Trends in Mining Mobile Equipment Condition Monitoring


Trends in Mining Mobile Equipment Condition Monitoring

Trends in Mining Mobile Equipment Condition Monitoring

The pandemic has pushed businesses all over the world to become leaner – and mining is no exception to that. Where the pre-COVID norm was for almost all monitoring to be site-based, more and more mining companies are now swiftly adapting and looking to use their technology and data offsite to drive meaningful change onsite.

With emerging trends in the mobile equipment condition monitoring space, it seems like this new way of working is here to stay.

In this blog, we take a look at what we like about some of these latest trends, and what pitfalls you may want to avoid.

The Good:

1. Organisational Changes

With COVID-19, sites all over the world were compelled to review their on-site presence and move many roles off-site. Consequently, in the asset health space, organizations are now setting up hubs in major cities and central locations, far away from the actual site. This has generated some interesting and rather positive results:

  • Clearer roles: Individuals working off-site are not distracted with front-line maintenance or ‘firefighting’.
  • Larger pool of candidates: It is now much easier to recruit and retain highly skilled people who may not have previously applied for a site based/FIFO role
  • Better workflows: The inevitable need to make greater use of technology and data has enabled better workflow/tracking and value reporting. Work is often standardized across multiple operations.

Condition monitoring has now in a sense become condition management, where performance and faults are fully closed out and the asset health is brought back to peak performance.

2. Benchmarking

With multiple assets now connected, it is much easier to compare performance across the asset, potentially across multiple sites.

“Is the degradation of performance increasing?”

“Is it in line with what is expected within this fleet?”

These questions can be answered fairly easily with the creation of the digital ‘twin’ fleet. Not only can you carry out historical and current analysis, but you can also simulate specific conditions, to predict the impact of certain changes in the future.

Additionally, benchmarking assets have made it possible to narrow down on underlying causes very quickly, for e.g. is the Brake Stroke limited to one machine/many? one operator/many?

3. Holistic View of the Asset Health

Sites have begun combining multiple data sources to build a better picture of incidents surrounding a failure.

Recently, a site we worked with had a problem reported as a brake overheat issue from the Operations team. Thanks to their integrated asset health alarms, dataloggers, operator information, and GPS data, the asset health analysts were quickly (within the hour) able to determine that the underlying issue was actually from the torque converter, induced by trucks getting stuck at the same location.
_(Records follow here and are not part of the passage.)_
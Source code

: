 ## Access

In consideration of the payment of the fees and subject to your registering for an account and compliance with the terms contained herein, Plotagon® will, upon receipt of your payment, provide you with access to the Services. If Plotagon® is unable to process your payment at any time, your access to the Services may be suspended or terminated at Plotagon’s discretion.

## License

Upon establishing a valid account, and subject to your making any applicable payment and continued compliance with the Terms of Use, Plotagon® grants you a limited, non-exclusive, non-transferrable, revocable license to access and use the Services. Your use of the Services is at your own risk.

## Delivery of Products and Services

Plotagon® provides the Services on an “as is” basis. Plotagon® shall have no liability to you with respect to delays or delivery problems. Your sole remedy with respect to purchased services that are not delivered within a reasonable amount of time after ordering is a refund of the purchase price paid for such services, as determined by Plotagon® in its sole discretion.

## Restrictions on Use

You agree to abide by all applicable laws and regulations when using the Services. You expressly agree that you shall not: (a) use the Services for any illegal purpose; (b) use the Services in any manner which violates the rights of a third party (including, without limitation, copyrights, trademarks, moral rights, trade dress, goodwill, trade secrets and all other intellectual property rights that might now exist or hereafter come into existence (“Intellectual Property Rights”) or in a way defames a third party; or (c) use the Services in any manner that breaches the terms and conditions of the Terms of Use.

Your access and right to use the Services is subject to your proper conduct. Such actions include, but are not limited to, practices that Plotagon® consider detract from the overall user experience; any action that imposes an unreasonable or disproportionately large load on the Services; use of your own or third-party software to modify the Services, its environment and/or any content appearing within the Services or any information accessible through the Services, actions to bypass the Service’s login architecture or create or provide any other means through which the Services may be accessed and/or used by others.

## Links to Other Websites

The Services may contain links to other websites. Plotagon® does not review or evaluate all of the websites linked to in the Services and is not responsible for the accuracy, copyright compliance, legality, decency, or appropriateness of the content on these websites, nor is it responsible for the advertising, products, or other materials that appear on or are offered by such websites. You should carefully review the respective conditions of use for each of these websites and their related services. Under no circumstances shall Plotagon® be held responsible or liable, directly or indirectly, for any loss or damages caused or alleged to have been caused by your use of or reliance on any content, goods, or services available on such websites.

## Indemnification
Such a holistic view of asset health may not have been previously accessible. It is however easy to go overboard here, so remember to perform careful selection based on business value.

4. Predictive Modelling

With rich datasets and digital ‘twins’, it is now possible to predict when components and machines will require changing with a greater degree of accuracy. We are seeing a move away from just basic targeted component hours to smarter predicted change-outs based on a variety of factors.

This has allowed operations to push and pull change across components to minimize downtime and de-risk as much as possible.


5. Real time monitoring

It is now common for sites to have wireless networks in place, particularly at surface mines. As a result, asset health teams can interrogate assets on-the-fly, while they are out in the field. Diagnosis and troubleshooting can be carried out in operation, thereby minimizing downtime.

This could, with custom alarms, allow health analysts to be notified of when to look at the real-time data, saving them from information overload caused by staring at multiple channels of data across multiple machines.

The Not-so-good:

1. Bolt-on Devices

A number of bolt-on devices offered within the industrial market promise to provide rich data to operations across a mixed fleet of brands, for an attractive price. The result often, however, is mines struggling with overwhelming amounts of unstructured data. This typically leads to additional development work and loss of time, which is not factored into the original cost, to get the data in a format that is like the original OEM sources.

While we are not against using additional devices, they should definitely be chosen only after careful consideration of the effort it would take to reach the end goal.

2. Business use of the data

While it is relatively easy to start pulling in huge amounts of rich data available for monitoring asset health, there is not always much consideration given to how it will be used.

We typically see two areas involved with this, IT, and mine maintenance.

The former is responsible for getting the data in and in front of the mine maintenance team; The latter, to analyze and action items from the data. When IT asks maintenance what they want, they are typically told ‘everything’, which can be hard to deliver.

Having meaningful business requirement discussions with the maintenance team allows a practical phased approach to be defined.


The Bottom Line

The pandemic has changed our sector forever, and the mining industry is swiftly adapting to become leaner and more innovative.

In order to make this shift successful, it is critical to have an expert pragmatic approach to business needs and to steer clear of unnecessarily spending money or time on long-winded programs.